The Government Accountability Office (GAO) released an AI accountability framework back in July, but a GAO official said at NextGov’s Emerging Tech conference August 18 that the organization’s work on AI oversight remains a work in process.
GAO’s Chief Scientist Dr. Tim Persons explained how the office envisions the use of that framework, as well as took a look towards the future of GAO’s oversight of AI technologies. Persons said it’s important to get AI accountability right due because of the bad consequences that would flow form biased AI results.
“There’s no future in mitigating cybersecurity without some machine learning adaptable system being able to say, ‘This looks like something, bad actors are trying to hack into this event,’” Persons said at the virtual conference. “The future is now; this is already happening.
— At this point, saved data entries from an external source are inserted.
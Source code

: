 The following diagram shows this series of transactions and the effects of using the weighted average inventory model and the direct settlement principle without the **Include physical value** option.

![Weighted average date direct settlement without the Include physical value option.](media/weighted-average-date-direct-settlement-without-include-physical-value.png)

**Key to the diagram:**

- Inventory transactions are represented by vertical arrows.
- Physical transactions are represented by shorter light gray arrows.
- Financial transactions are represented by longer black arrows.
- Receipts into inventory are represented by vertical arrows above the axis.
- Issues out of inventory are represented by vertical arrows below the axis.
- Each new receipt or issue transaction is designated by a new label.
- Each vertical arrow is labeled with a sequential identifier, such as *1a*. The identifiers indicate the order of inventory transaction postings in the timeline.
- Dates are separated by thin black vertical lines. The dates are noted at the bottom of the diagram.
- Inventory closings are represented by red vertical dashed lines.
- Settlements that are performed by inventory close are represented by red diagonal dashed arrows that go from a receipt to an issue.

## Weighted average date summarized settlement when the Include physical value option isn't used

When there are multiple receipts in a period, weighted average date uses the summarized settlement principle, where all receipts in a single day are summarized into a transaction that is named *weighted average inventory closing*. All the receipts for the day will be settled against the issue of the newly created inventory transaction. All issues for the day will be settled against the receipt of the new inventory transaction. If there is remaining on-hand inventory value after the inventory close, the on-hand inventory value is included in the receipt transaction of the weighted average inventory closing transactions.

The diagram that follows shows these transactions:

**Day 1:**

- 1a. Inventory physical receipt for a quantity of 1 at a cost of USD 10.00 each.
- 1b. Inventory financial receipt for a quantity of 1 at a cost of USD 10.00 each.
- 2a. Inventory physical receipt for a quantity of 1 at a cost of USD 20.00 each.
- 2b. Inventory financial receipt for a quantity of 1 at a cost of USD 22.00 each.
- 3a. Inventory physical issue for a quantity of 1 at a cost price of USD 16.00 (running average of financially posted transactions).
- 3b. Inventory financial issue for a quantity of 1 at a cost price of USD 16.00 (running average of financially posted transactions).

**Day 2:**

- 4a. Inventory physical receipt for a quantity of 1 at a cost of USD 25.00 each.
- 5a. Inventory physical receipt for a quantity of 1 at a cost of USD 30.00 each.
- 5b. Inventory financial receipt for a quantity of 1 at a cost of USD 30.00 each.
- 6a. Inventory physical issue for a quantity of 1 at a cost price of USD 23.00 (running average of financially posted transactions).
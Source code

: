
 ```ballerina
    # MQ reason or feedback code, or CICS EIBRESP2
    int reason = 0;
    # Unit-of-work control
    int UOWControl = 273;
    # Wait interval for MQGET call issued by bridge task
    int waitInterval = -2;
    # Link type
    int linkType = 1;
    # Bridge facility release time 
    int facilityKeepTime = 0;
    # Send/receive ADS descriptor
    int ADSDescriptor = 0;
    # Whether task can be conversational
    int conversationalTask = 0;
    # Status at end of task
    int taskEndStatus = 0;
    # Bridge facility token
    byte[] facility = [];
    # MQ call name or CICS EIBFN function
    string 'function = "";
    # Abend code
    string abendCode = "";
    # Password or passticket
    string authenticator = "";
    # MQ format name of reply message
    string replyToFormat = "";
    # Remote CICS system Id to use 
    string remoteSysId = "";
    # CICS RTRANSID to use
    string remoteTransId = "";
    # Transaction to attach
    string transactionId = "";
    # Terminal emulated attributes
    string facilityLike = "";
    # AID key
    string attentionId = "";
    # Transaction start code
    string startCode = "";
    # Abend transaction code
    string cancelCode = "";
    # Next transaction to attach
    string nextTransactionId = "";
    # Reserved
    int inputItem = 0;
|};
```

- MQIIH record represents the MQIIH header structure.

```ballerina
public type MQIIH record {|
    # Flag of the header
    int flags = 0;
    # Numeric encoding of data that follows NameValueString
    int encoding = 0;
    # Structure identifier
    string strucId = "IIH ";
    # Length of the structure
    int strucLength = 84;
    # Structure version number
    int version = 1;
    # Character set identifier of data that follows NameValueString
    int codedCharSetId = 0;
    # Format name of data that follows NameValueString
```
The key thing is in how do you connect [the need for these systems with accountability and oversight.]”
“The risk is unjustly pulling out let’s say a US citizen and maybe identifying them and referring them to law enforcement unjustly,” Persons added. “So, the risk in that is PII (personal identifiable information), civil liberties kind of risk.”
Persons also warned of potential financial risks and regulation of autonomous vehicles by use of AI. He said the area of concern GAO hears from Congress the most about are when it comes to bias in AI, and making sure the programs are abiding by the Civil Rights Act of 1964 and protecting civil liberties.
Persons said in order to avoid issues like this, as well as avoid merely automating processes that are already not working as fairly as possible – such as the justice system, as Persons pointed out – developers have to start with the risks they’re trying to avoid.
As far as what comes next with GAO AI oversight, Persons said the GAO will learn through practice and look for patterns and ways to update its oversight framework.
“We are going to learn by doing, and, as it’s been the case in the past, … they will iterate, or update, or become sharper through lessons learned,” Persons said. “We can learn from the good, and the bad, the ugly from our position in the Federal space.”
“We believe that we will see over time patterns develop, tweak them or update the framework in some way, whatever the cadence might be,” Persons added. “But ultimately, hopefully, we will compile stories, tell the stories in an honest way, and then share best practices with the Federal government.”